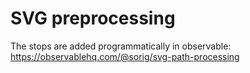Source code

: # SVG preprocessing

The stops are added programmatically in observable: https://observablehq.com/@sorig/svg-path-processing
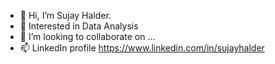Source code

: - 👋 Hi, I’m Sujay Halder.
- 👀 Interested in Data Analysis  
- 💞️ I’m looking to collaborate on ...
- 📫 LinkedIn profile https://www.linkedin.com/in/sujayhalder
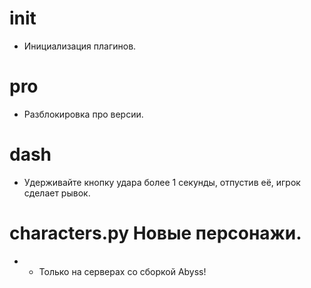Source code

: # __init__
- Инициализация плагинов.

# pro
- Разблокировка про версии.

# dash
- Удерживайте кнопку удара более 1 секунды, отпустив её, игрок сделает рывок.

# characters.py Новые персонажи.
- - Только на серверах со сборкой Abyss!
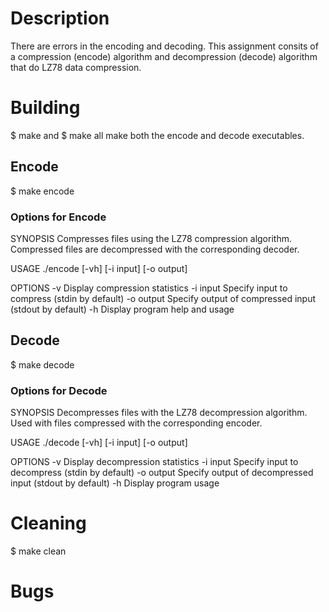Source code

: <h1>Description</h1>
There are errors in the encoding and decoding. This assignment consits of a compression (encode) algorithm and decompression (decode) algorithm that do LZ78 data compression. 

<h1>Building</h1>
$ make
and 
$ make all
make both the encode and decode executables.

<h2>Encode</h2>
$ make encode

<h3>Options for Encode</h3>
SYNOPSIS
   Compresses files using the LZ78 compression algorithm.
   Compressed files are decompressed with the corresponding decoder.

USAGE
   ./encode [-vh] [-i input] [-o output]

OPTIONS
   -v          Display compression statistics
   -i input    Specify input to compress (stdin by default)
   -o output   Specify output of compressed input (stdout by default)
   -h          Display program help and usage

<h2>Decode</h2>
$ make decode

<h3>Options for Decode</h3>
SYNOPSIS
   Decompresses files with the LZ78 decompression algorithm.
   Used with files compressed with the corresponding encoder.

USAGE
   ./decode [-vh] [-i input] [-o output]

OPTIONS
   -v          Display decompression statistics
   -i input    Specify input to decompress (stdin by default)
   -o output   Specify output of decompressed input (stdout by default)
   -h          Display program usage

<h1>Cleaning</h1>
$ make clean

<h1>Bugs</h1>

────

Goal of the exercise:
In the records above, count the lines holding the word "with"; give only that number.

Output of the exercise:
3